Fig 5 — Gene expression was estimated in the exponential phase by RNA-seq. Heat map contains the genes whose expression in the metabolic mutants was changed by at least 2-fold with p-value < 0.05. RpoS and ppGpp-regulated genes were chosen based on results of whole transcriptome studies of an isoleucine limitation response [52].

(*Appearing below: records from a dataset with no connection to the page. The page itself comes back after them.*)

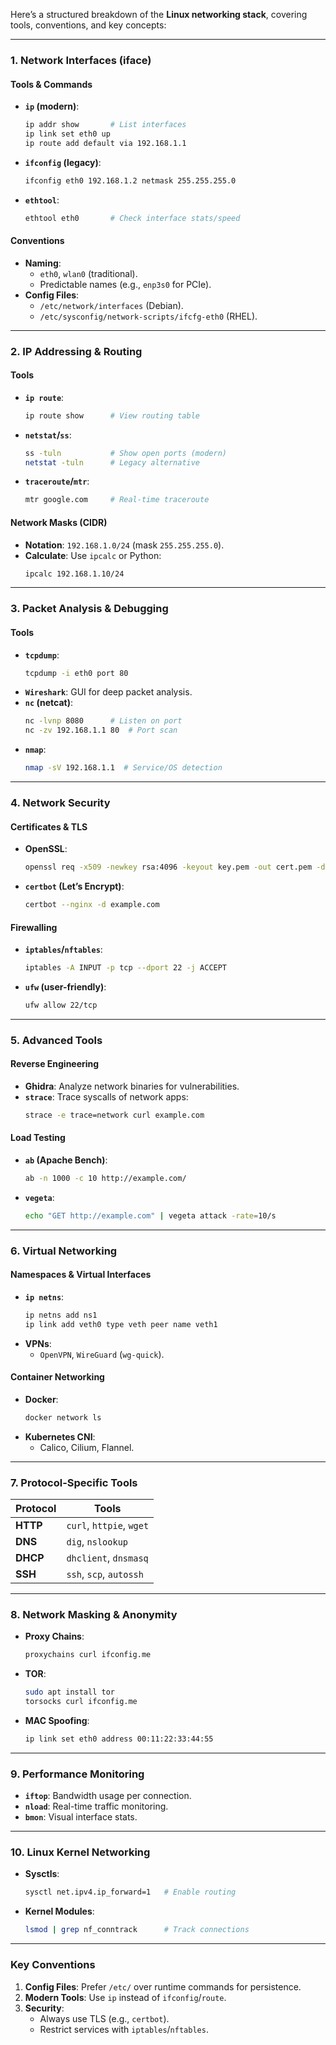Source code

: Here’s a structured breakdown of the **Linux networking stack**, covering tools, 
conventions, and key concepts:

---

### **1. Network Interfaces (iface)**
#### **Tools & Commands**
- **`ip` (modern)**:  
  ```bash
  ip addr show       # List interfaces
  ip link set eth0 up
  ip route add default via 192.168.1.1
  ```
- **`ifconfig` (legacy)**:  
  ```bash
  ifconfig eth0 192.168.1.2 netmask 255.255.255.0
  ```
- **`ethtool`**:  
  ```bash
  ethtool eth0       # Check interface stats/speed
  ```

#### **Conventions**
- **Naming**:  
  - `eth0`, `wlan0` (traditional).  
  - Predictable names (e.g., `enp3s0` for PCIe).  
- **Config Files**:  
  - `/etc/network/interfaces` (Debian).  
  - `/etc/sysconfig/network-scripts/ifcfg-eth0` (RHEL).  

---

### **2. IP Addressing & Routing**
#### **Tools**
- **`ip route`**:  
  ```bash
  ip route show      # View routing table
  ```
- **`netstat`/`ss`**:  
  ```bash
  ss -tuln           # Show open ports (modern)
  netstat -tuln      # Legacy alternative
  ```
- **`traceroute`/`mtr`**:  
  ```bash
  mtr google.com     # Real-time traceroute
  ```

#### **Network Masks (CIDR)**
- **Notation**: `192.168.1.0/24` (mask `255.255.255.0`).  
- **Calculate**: Use `ipcalc` or Python:  
  ```bash
  ipcalc 192.168.1.10/24
  ```

---

### **3. Packet Analysis & Debugging**
#### **Tools**
- **`tcpdump`**:  
  ```bash
  tcpdump -i eth0 port 80
  ```
- **`Wireshark`**: GUI for deep packet analysis.  
- **`nc` (netcat)**:  
  ```bash
  nc -lvnp 8080      # Listen on port
  nc -zv 192.168.1.1 80  # Port scan
  ```
- **`nmap`**:  
  ```bash
  nmap -sV 192.168.1.1  # Service/OS detection
  ```

---

### **4. Network Security**
#### **Certificates & TLS**
- **OpenSSL**:  
  ```bash
  openssl req -x509 -newkey rsa:4096 -keyout key.pem -out cert.pem -days 365
  ```
- **`certbot` (Let’s Encrypt)**:  
  ```bash
  certbot --nginx -d example.com
  ```

#### **Firewalling**
- **`iptables`/`nftables`**:  
  ```bash
  iptables -A INPUT -p tcp --dport 22 -j ACCEPT
  ```
- **`ufw` (user-friendly)**:  
  ```bash
  ufw allow 22/tcp
  ```

---

### **5. Advanced Tools**
#### **Reverse Engineering**
- **Ghidra**: Analyze network binaries for vulnerabilities.  
- **`strace`**: Trace syscalls of network apps:  
  ```bash
  strace -e trace=network curl example.com
  ```

#### **Load Testing**
- **`ab` (Apache Bench)**:  
  ```bash
  ab -n 1000 -c 10 http://example.com/
  ```
- **`vegeta`**:  
  ```bash
  echo "GET http://example.com" | vegeta attack -rate=10/s
  ```

---

### **6. Virtual Networking**
#### **Namespaces & Virtual Interfaces**
- **`ip netns`**:  
  ```bash
  ip netns add ns1
  ip link add veth0 type veth peer name veth1
  ```
- **VPNs**:  
  - `OpenVPN`, `WireGuard` (`wg-quick`).  

#### **Container Networking**
- **Docker**:  
  ```bash
  docker network ls
  ```
- **Kubernetes CNI**:  
  - Calico, Cilium, Flannel.  

---

### **7. Protocol-Specific Tools**
| Protocol  | Tools                          |
|-----------|--------------------------------|
| **HTTP**  | `curl`, `httpie`, `wget`       |
| **DNS**   | `dig`, `nslookup`              |
| **DHCP**  | `dhclient`, `dnsmasq`          |
| **SSH**   | `ssh`, `scp`, `autossh`        |

---

### **8. Network Masking & Anonymity**
- **Proxy Chains**:  
  ```bash
  proxychains curl ifconfig.me
  ```
- **TOR**:  
  ```bash
  sudo apt install tor
  torsocks curl ifconfig.me
  ```
- **MAC Spoofing**:  
  ```bash
  ip link set eth0 address 00:11:22:33:44:55
  ```

---

### **9. Performance Monitoring**
- **`iftop`**: Bandwidth usage per connection.  
- **`nload`**: Real-time traffic monitoring.  
- **`bmon`**: Visual interface stats.  

---

### **10. Linux Kernel Networking**
- **Sysctls**:  
  ```bash
  sysctl net.ipv4.ip_forward=1   # Enable routing
  ```
- **Kernel Modules**:  
  ```bash
  lsmod | grep nf_conntrack      # Track connections
  ```

---

### **Key Conventions**
1. **Config Files**: Prefer `/etc/` over runtime commands for persistence.  
2. **Modern Tools**: Use `ip` instead of `ifconfig`/`route`.  
3. **Security**:  
   - Always use TLS (e.g., `certbot`).  
   - Restrict services with `iptables`/`nftables`.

This expression pattern was preserved in the dnaA46 ΔackA double mutant, where abundance of most of the rpoS and rpoS+ppGpp dependent genes (genes differentially expressed in the presence of high ppGpp levels and absence of rpoS) was still significantly increased in this strain, although, in many cases, to a lesser extent than in the single ΔackA mutant. On the other hand, expression of these genes increased in the dnaA46 Δpta mutant in comparison to the Δpta strain, making the transcription pattern of the former strain similar to that of ΔackA, and resulting in both double mutant profiles being more closely related than those of the single mutants. As expected, the expression patterns of cells containing the dnaA46 allele and the wild-type ones were very similar, with only few differences (Fig 5).

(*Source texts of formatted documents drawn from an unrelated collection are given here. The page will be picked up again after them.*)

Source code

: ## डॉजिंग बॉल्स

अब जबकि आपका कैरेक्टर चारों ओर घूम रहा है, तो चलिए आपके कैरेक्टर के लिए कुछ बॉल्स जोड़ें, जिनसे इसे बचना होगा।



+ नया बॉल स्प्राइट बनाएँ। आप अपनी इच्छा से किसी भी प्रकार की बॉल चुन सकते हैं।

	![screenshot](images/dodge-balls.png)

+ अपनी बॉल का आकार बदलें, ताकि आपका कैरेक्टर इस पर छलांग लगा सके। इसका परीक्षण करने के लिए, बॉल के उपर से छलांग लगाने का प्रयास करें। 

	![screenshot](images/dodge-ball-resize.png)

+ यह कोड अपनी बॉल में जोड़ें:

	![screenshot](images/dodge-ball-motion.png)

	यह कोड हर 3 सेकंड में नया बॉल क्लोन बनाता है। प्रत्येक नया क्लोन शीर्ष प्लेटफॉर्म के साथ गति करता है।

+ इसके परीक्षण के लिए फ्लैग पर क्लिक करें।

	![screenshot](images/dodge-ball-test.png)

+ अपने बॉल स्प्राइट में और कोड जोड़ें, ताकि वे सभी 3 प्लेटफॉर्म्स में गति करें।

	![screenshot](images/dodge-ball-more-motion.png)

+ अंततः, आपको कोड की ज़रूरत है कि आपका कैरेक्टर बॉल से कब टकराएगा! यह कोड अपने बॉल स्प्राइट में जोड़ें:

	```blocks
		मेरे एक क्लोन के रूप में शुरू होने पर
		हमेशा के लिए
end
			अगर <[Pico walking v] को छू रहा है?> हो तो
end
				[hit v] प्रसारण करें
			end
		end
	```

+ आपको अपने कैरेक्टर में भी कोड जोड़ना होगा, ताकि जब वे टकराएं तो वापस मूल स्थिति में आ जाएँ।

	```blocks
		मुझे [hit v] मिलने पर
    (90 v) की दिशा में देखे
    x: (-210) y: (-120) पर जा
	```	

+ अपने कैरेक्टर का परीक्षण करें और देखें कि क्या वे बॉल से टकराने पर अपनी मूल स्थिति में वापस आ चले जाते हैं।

Next, we aimed to determine the changes in the key metabolites which could be correlated with transcriptomic profile of the pta and ackA mutants, and that underlie the suppression of the replication initiator defects. The lack of the acetate overflow pathway activity may result in the deficit of the free CoA-SH [49] or imbalance of the NADH/NAD ratio, which both could lead to accumulation of pyruvate and 2-oxoglutarate due to limitation of performance of KGDH and PDH, both of which require free CoA-SH as a cofactor and contain the LpdA subunit, sensitive to the redox ratio [53, 54]. Therefore, we assayed the intracellular levels of pyruvate and 2-oxoglutarate in the pta and ackA strains. The single metabolic mutants accumulated pyruvate and 2-oxoglutarate, similarly to their dnaA46 derivatives (Fig 6A and 6B, respectively; Fig E in S1 File).

Fig 6 — A) pyruvate, B) 2-oxoglutarate. Concentration of metabolites was measured as described in Materials and Methods. Data represents mean ± SEM of two independent experiments. The values present metabolites’ concentration in the cellular extracts prepared from an equal bacterial mass but not their concentration in the bacterial cell volume.

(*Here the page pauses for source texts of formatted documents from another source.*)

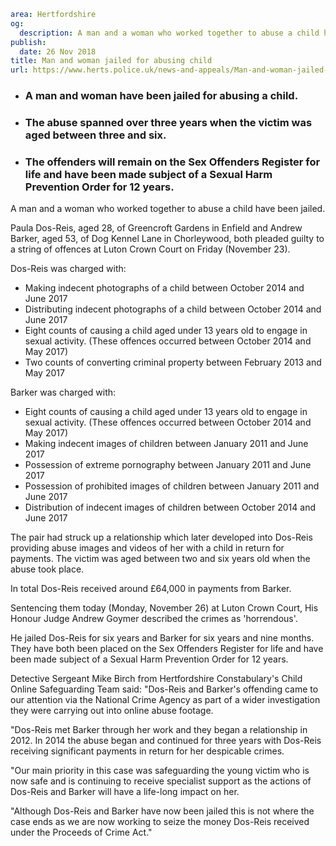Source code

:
 ```yaml
area: Hertfordshire
og:
  description: A man and a woman who worked together to abuse a child have been jailed.
publish:
  date: 26 Nov 2018
title: Man and woman jailed for abusing child
url: https://www.herts.police.uk/news-and-appeals/Man-and-woman-jailed-for-abusing-child-2139
```

* ### A man and woman have been jailed for abusing a child.

 * ### The abuse spanned over three years when the victim was aged between three and six.

 * ### The offenders will remain on the Sex Offenders Register for life and have been made subject of a Sexual Harm Prevention Order for 12 years.

A man and a woman who worked together to abuse a child have been jailed.

Paula Dos-Reis, aged 28, of Greencroft Gardens in Enfield and Andrew Barker, aged 53, of Dog Kennel Lane in Chorleywood, both pleaded guilty to a string of offences at Luton Crown Court on Friday (November 23).

Dos-Reis was charged with:

 * Making indecent photographs of a child between October 2014 and June 2017
 * Distributing indecent photographs of a child between October 2014 and June 2017
 * Eight counts of causing a child aged under 13 years old to engage in sexual activity. (These offences occurred between October 2014 and May 2017)
 * Two counts of converting criminal property between February 2013 and May 2017

Barker was charged with:

 * Eight counts of causing a child aged under 13 years old to engage in sexual activity. (These offences occurred between October 2014 and May 2017)
 * Making indecent images of children between January 2011 and June 2017
 * Possession of extreme pornography between January 2011 and June 2017
 * Possession of prohibited images of children between January 2011 and June 2017
 * Distribution of indecent images of children between October 2014 and June 2017

The pair had struck up a relationship which later developed into Dos-Reis providing abuse images and videos of her with a child in return for payments. The victim was aged between two and six years old when the abuse took place.

In total Dos-Reis received around £64,000 in payments from Barker.

Sentencing them today (Monday, November 26) at Luton Crown Court, His Honour Judge Andrew Goymer described the crimes as 'horrendous'.

He jailed Dos-Reis for six years and Barker for six years and nine months. They have both been placed on the Sex Offenders Register for life and have been made subject of a Sexual Harm Prevention Order for 12 years.

Detective Sergeant Mike Birch from Hertfordshire Constabulary's Child Online Safeguarding Team said: "Dos-Reis and Barker's offending came to our attention via the National Crime Agency as part of a wider investigation they were carrying out into online abuse footage.

"Dos-Reis met Barker through her work and they began a relationship in 2012. In 2014 the abuse began and continued for three years with Dos-Reis receiving significant payments in return for her despicable crimes.

"Our main priority in this case was safeguarding the young victim who is now safe and is continuing to receive specialist support as the actions of Dos-Reis and Barker will have a life-long impact on her.

"Although Dos-Reis and Barker have now been jailed this is not where the case ends as we are now working to seize the money Dos-Reis received under the Proceeds of Crime Act."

Taken together, our results indicate that, under nutritional conditions supporting suppression of the dnaA46 phenotypes, strains lacking the pta and ackA genes upregulate many stress and starvation response genes, whereas transcription profile of the CCM genes resembles that of strains grown on a poor carbon source like acetate. Changes in the level of pyruvate and 2-oxoglutarate may account for the increased expression of the stress and starvation-response genes in the acetate overflow mutants, due to these metabolites’ role in the synthesis of amino acids or function of the PTS system, since both the pyruvate/PEP ratio and the 2-oxoglutarate level regulate substrate uptake by the PTS system.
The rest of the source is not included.